▼
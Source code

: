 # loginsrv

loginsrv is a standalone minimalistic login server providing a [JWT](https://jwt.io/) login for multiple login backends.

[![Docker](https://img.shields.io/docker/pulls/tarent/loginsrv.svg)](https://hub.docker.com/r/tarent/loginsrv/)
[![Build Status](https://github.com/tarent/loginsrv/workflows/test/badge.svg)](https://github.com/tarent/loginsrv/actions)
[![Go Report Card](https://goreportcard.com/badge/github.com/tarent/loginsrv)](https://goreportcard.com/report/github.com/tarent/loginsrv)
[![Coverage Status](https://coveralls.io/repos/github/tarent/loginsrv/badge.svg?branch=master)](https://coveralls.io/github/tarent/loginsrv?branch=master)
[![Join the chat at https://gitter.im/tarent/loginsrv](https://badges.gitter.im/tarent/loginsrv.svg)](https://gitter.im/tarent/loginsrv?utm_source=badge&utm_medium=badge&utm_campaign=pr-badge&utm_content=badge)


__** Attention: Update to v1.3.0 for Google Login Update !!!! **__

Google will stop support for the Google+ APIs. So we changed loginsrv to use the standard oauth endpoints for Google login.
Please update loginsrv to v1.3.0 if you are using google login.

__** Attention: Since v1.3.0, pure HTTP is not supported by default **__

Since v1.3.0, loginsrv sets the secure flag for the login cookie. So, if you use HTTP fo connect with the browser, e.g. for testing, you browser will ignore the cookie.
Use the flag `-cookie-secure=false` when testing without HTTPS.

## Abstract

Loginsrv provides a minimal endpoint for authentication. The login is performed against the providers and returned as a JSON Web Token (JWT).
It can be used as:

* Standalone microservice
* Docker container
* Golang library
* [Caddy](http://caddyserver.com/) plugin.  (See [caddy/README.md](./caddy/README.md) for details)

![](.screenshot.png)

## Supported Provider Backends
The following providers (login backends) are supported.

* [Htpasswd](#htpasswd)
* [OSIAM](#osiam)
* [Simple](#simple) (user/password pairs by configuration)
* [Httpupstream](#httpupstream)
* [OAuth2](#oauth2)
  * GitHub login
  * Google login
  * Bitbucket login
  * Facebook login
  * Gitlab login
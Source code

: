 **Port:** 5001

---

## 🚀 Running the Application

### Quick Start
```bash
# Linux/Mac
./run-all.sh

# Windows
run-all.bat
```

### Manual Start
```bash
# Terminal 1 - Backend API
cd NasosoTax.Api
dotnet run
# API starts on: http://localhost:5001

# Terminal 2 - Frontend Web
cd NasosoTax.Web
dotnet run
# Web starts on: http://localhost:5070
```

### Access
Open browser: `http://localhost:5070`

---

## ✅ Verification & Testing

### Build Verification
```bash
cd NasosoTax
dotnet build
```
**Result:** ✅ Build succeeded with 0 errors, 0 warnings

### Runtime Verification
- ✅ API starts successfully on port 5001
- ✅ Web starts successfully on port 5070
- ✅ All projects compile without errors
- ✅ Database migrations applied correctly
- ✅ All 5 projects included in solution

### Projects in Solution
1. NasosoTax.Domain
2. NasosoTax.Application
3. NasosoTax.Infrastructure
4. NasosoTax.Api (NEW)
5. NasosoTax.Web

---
▲
## [Activity]
Every line of the data above belongs in the answer, unchanged.

## [Answer section]
Source code

: # loginsrv

loginsrv is a standalone minimalistic login server providing a [JWT](https://jwt.io/) login for multiple login backends.

[![Docker](https://img.shields.io/docker/pulls/tarent/loginsrv.svg)](https://hub.docker.com/r/tarent/loginsrv/)
[![Build Status](https://github.com/tarent/loginsrv/workflows/test/badge.svg)](https://github.com/tarent/loginsrv/actions)
[![Go Report Card](https://goreportcard.com/badge/github.com/tarent/loginsrv)](https://goreportcard.com/report/github.com/tarent/loginsrv)
[![Coverage Status](https://coveralls.io/repos/github/tarent/loginsrv/badge.svg?branch=master)](https://coveralls.io/github/tarent/loginsrv?branch=master)
[![Join the chat at https://gitter.im/tarent/loginsrv](https://badges.gitter.im/tarent/loginsrv.svg)](https://gitter.im/tarent/loginsrv?utm_source=badge&utm_medium=badge&utm_campaign=pr-badge&utm_content=badge)


__** Attention: Update to v1.3.0 for Google Login Update !!!! **__

Google will stop support for the Google+ APIs. So we changed loginsrv to use the standard oauth endpoints for Google login.
Please update loginsrv to v1.3.0 if you are using google login.

__** Attention: Since v1.3.0, pure HTTP is not supported by default **__

Since v1.3.0, loginsrv sets the secure flag for the login cookie. So, if you use HTTP fo connect with the browser, e.g. for testing, you browser will ignore the cookie.
Use the flag `-cookie-secure=false` when testing without HTTPS.

## Abstract

Loginsrv provides a minimal endpoint for authentication. The login is performed against the providers and returned as a JSON Web Token (JWT).
It can be used as:

* Standalone microservice
* Docker container
* Golang library
* [Caddy](http://caddyserver.com/) plugin.  (See [caddy/README.md](./caddy/README.md) for details)

![](.screenshot.png)

## Supported Provider Backends
The following providers (login backends) are supported.

* [Htpasswd](#htpasswd)
* [OSIAM](#osiam)
* [Simple](#simple) (user/password pairs by configuration)
* [Httpupstream](#httpupstream)
* [OAuth2](#oauth2)
  * GitHub login
  * Google login
  * Bitbucket login
  * Facebook login
  * Gitlab login
Source code

: **Port:** 5001

---

## 🚀 Running the Application

### Quick Start
```bash
# Linux/Mac
./run-all.sh

# Windows
run-all.bat
```

### Manual Start
```bash
# Terminal 1 - Backend API
cd NasosoTax.Api
dotnet run
# API starts on: http://localhost:5001

# Terminal 2 - Frontend Web
cd NasosoTax.Web
dotnet run
# Web starts on: http://localhost:5070
```

### Access
Open browser: `http://localhost:5070`

---

## ✅ Verification & Testing

### Build Verification
```bash
cd NasosoTax
dotnet build
```
**Result:** ✅ Build succeeded with 0 errors, 0 warnings

### Runtime Verification
- ✅ API starts successfully on port 5001
- ✅ Web starts successfully on port 5070
- ✅ All projects compile without errors
- ✅ Database migrations applied correctly
- ✅ All 5 projects included in solution

### Projects in Solution
1. NasosoTax.Domain
2. NasosoTax.Application
3. NasosoTax.Infrastructure
4. NasosoTax.Api (NEW)
5. NasosoTax.Web

---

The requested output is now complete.